83 is indeed a tad too hot for most hedgehogs, but the main thing is look for signs that he is hot. This can include splatting out (superman pose, laying on stomach with limbs sticking out), not being overly active and possibly not eating too much, because they kind of go into a hibernation state called estavate in hot weather. Its nothing to panic about like an actual hibernation attempt, its more of a state of conservation to conserve their energy and not overheat, and well basically any creature when too hot does the same.

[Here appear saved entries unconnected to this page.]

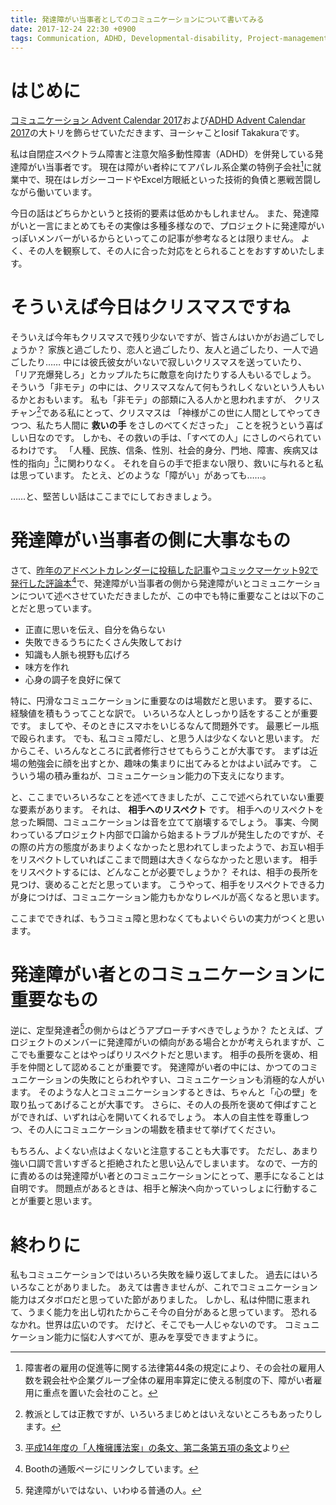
```yaml
---
title: 発達障がい当事者としてのコミュニケーションについて書いてみる
date: 2017-12-24 22:30 +0900
tags: Communication, ADHD, Developmental-disability, Project-management
---
```


# はじめに

[コミュニケーション Advent Calendar 2017](http://qiita.com/advent-calendar/2017/communication)および[ADHD Advent Calendar 2017](https://adventar.org/calendars/2513)の大トリを飾らせていただきます、ヨーシャことIosif Takakuraです。

私は自閉症スペクトラム障害と注意欠陥多動性障害（ADHD）を併発している発達障がい当事者です。
現在は障がい者枠にてアパレル系企業の特例子会社[^1]に就業中で、現在はレガシーコードやExcel方眼紙といった技術的負債と悪戦苦闘しながら働いています。

[^1]: 障害者の雇用の促進等に関する法律第44条の規定により、その会社の雇用人数を親会社や企業グループ全体の雇用率算定に使える制度の下、障がい者雇用に重点を置いた会社のこと。

今日の話はどちらかというと技術的要素は低めかもしれません。
また、発達障がいと一言にまとめてもその実像は多種多様なので、プロジェクトに発達障がいっぽいメンバーがいるからといってこの記事が参考なるとは限りません。
よく、その人を観察して、その人に合った対応をとられることをおすすめいたします。

# そういえば今日はクリスマスですね

そういえば今年もクリスマスで残り少ないですが、皆さんはいかがお過ごしでしょうか？
家族と過ごしたり、恋人と過ごしたり、友人と過ごしたり、一人で過ごしたり……
中には彼氏彼女がいないで寂しいクリスマスを送っていたり、
「リア充爆発しろ」とカップルたちに敵意を向けたりする人もいるでしょう。
そういう「非モテ」の中には、クリスマスなんて何もうれしくないという人もいるかとおもいます。
私も「非モテ」の部類に入る人かと思われますが、
クリスチャン[^2]である私にとって、クリスマスは
「神様がこの世に人間としてやってきつつ、私たち人間に **救いの手** をさしのべてくださった」
ことを祝うという喜ばしい日なのです。
しかも、その救いの手は、「すべての人」にさしのべられているわけです。
「人種、民族、信条、性別、社会的身分、門地、障害、疾病又は性的指向」[^3]に関わりなく。
それを自らの手で拒まない限り、救いに与れると私は思っています。
たとえ、どのような「障がい」があっても……。

[^2]: 教派としては正教ですが、いろいろまじめとはいえないところもあったりします。
[^3]: [平成14年度の「人権擁護法案」の条文、第二条第五項の条文](http://www.moj.go.jp/content/000104841.pdf)より

……と、堅苦しい話はここまでにしておきましょう。

# 発達障がい当事者の側に大事なもの

さて、[昨年のアドベントカレンダーに投稿した記事](//huideyeren.info/2016/12/24/my-communication/)や[コミックマーケット92で発行した評論本](https://huidetang.booth.pm/items/609590)[^4]で、発達障がい当事者の側から発達障がいとコミュニケーションについて述べさせていただきましたが、この中でも特に重要なことは以下のことだと思っています。

- 正直に思いを伝え、自分を偽らない
- 失敗できるうちにたくさん失敗しておけ
- 知識も人脈も視野も広げろ
- 味方を作れ
- 心身の調子を良好に保て

特に、円滑なコミュニケーションに重要なのは場数だと思います。
要するに、経験値を積もうってことな訳で。
いろいろな人としっかり話をすることが重要です。
ましてや、そのときにスマホをいじるなんて問題外です。
最悪ビール瓶で殴られます。
でも、私コミュ障だし、と思う人は少なくないと思います。
だからこそ、いろんなところに武者修行させてもらうことが大事です。
まずは近場の勉強会に顔を出すとか、趣味の集まりに出てみるとかはよい試みです。
こういう場の積み重ねが、コミュニケーション能力の下支えになります。

と、ここまでいろいろなことを述べてきましたが、ここで述べられていない重要な要素があります。
それは、 **相手へのリスペクト** です。
相手へのリスペクトを怠った瞬間、コミュニケーションは音を立てて崩壊するでしょう。
事実、今関わっているプロジェクト内部で口論から始まるトラブルが発生したのですが、その際の片方の態度があまりよくなかったと思われてしまったようで、お互い相手をリスペクトしていればここまで問題は大きくならなかったと思います。
相手をリスペクトするには、どんなことが必要でしょうか？
それは、相手の長所を見つけ、褒めることだと思っています。
こうやって、相手をリスペクトできる力が身につけば、コミュニケーション能力もかなりレベルが高くなると思います。

ここまでできれば、もうコミュ障と思わなくてもよいぐらいの実力がつくと思います。

[^4]: Boothの通販ページにリンクしています。

# 発達障がい者とのコミュニケーションに重要なもの

逆に、定型発達者[^5]の側からはどうアプローチすべきでしょうか？
たとえば、プロジェクトのメンバーに発達障がいの傾向がある場合とかが考えられますが、ここでも重要なことはやっぱりリスペクトだと思います。
相手の長所を褒め、相手を仲間として認めることが重要です。
発達障がい者の中には、かつてのコミュニケーションの失敗にとらわれやすい、コミュニケーションも消極的な人がいます。
そのような人とコミュニケーションするときは、ちゃんと「心の壁」を取り払ってあげることが大事です。
さらに、その人の長所を褒めて伸ばすことができれば、いずれは心を開いてくれるでしょう。
本人の自主性を尊重しつつ、その人にコミュニケーションの場数を積ませて挙げてください。

もちろん、よくない点はよくないと注意することも大事です。
ただし、あまり強い口調で言いすぎると拒絶されたと思い込んでしまいます。
なので、一方的に責めるのは発達障がい者とのコミュニケーションにとって、悪手になることは自明です。
問題点があるときは、相手と解決へ向かっていっしょに行動することが重要と思います。

[^5]: 発達障がいではない、いわゆる普通の人。

# 終わりに

私もコミュニケーションではいろいろ失敗を繰り返してました。
過去にはいろいろなことがありました。
あえては書きませんが、これでコミュニケーション能力はズタボロだと思っていた節がありました。
しかし、私は仲間に恵まれて、うまく能力を出し切れたからこそ今の自分があると思っています。
恐れるなかれ。世界は広いのです。
だけど、そこでも一人じゃないのです。
コミュニケーション能力に悩む人すべてが、恵みを享受できますように。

But in the end its going to depend on the hedgehog, the only other thing you could do is run an A/C to keep the room temperature down. You've probably read about the other methods like a ceramic tile for them to splat on and such. I'd mainly watch for signs of being too hot first, unless someone corrects me on the subject.


----------



## amber.vroman (Nov 2, 2010)

I live in Florida too and had a terrible predicament where my AC went out in the middle of summer. Not only were my boyfriend and I dying from the heat but, so was my little BubbleWrap. I had to say up with him all night in front of a fan. I also gave him a bath at the regular temperature. The water evaporating off of him cooled him off. I wouldn't recommend a cold bath. It might shock him.

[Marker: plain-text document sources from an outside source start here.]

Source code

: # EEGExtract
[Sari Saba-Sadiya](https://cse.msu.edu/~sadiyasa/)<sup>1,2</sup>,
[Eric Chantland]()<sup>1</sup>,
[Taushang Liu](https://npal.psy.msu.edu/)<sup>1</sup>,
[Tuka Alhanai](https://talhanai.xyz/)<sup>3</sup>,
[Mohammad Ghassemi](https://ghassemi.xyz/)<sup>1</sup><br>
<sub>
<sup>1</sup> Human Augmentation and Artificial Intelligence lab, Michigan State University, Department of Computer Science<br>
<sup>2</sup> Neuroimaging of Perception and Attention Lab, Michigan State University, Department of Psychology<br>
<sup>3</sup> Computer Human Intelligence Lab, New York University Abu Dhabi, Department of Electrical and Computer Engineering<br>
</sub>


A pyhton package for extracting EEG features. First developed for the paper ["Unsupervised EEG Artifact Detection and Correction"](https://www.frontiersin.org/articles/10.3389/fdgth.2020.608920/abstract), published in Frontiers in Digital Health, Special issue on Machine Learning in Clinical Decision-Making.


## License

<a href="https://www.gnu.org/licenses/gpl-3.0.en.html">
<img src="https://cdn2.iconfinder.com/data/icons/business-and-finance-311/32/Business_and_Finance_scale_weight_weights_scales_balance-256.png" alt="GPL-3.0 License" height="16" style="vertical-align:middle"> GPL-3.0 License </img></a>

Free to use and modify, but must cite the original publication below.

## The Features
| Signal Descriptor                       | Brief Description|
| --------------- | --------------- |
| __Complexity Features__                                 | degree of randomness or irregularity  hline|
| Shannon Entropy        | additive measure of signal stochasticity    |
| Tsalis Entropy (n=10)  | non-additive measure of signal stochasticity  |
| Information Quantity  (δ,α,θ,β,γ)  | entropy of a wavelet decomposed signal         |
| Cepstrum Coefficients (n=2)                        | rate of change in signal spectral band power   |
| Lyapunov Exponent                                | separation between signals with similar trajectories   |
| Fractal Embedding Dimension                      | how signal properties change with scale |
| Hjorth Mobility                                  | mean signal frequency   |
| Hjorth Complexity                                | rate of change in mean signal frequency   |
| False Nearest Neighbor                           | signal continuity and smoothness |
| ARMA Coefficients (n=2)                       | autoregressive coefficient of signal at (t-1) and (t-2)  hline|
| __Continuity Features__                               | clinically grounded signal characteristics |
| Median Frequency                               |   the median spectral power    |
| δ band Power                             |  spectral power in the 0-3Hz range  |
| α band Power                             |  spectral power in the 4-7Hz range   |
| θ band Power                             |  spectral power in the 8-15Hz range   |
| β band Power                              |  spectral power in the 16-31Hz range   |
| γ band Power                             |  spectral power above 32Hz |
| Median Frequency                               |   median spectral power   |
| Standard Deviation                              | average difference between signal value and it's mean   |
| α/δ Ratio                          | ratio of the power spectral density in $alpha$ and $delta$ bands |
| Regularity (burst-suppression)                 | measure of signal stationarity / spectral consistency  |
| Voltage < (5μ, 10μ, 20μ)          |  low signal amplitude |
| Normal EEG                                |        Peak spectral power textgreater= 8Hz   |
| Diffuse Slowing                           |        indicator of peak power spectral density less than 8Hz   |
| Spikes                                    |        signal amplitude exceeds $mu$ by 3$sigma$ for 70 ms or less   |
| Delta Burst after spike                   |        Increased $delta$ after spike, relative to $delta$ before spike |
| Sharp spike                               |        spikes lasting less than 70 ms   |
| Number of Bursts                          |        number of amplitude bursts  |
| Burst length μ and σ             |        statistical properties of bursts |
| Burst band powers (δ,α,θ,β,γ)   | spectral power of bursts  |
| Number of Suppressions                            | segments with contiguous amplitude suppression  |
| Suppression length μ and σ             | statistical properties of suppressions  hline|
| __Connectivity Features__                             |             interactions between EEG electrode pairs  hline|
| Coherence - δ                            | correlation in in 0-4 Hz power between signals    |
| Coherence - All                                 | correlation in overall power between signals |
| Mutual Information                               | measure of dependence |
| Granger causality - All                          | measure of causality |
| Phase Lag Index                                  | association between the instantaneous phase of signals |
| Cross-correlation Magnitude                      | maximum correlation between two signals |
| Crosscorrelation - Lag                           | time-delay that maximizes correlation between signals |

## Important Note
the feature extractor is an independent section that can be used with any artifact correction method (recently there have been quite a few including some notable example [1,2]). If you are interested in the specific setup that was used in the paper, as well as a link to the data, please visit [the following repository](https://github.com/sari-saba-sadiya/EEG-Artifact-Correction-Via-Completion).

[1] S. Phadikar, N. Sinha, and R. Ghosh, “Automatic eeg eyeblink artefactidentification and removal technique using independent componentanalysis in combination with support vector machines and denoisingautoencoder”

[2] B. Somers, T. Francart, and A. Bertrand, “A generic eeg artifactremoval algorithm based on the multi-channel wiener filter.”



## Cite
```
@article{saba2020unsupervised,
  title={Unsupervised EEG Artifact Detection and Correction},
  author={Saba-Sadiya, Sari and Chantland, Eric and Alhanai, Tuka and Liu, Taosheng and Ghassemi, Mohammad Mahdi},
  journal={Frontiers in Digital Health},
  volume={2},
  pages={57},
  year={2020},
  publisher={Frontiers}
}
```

But I would say that since you have AC that turning that on is your best bet.


----------



## Hedgieonboard (Nov 15, 2009)

You have to be very careful with drafts so that the hedgie won't get a chill. I live in similar climate and if the house is getting that warm with the ac on you might have to get a window unit. There is parts of the summer where the central air can struggle and this is the only thing I have found that works. If there is no ac then I would definitely suggest a window unit also because with some of the scorching days in the south I have seen a house with a broken ac get into the high 90's if not higher. Just be careful the cage isn't in the direct path, you can also try to block part of the cage if it is in the path. Wish I had more suggestions its just that it is the only way I really know to keep it cool enough without risking chills or drafts.


----------



## Nancy (Aug 22, 2008)

Hedgehogs can tolerate 83 much the same as we can. Yes, some will be hot and splat out, others it won't phase in the least. A well ventilated cage and make sure he always has fresh water and he will be fine. 

You want the fan to blow away from hedgie, not directly at him. A/C set at about 78 will get rid of the humidity but still keep the room comfortable.


----------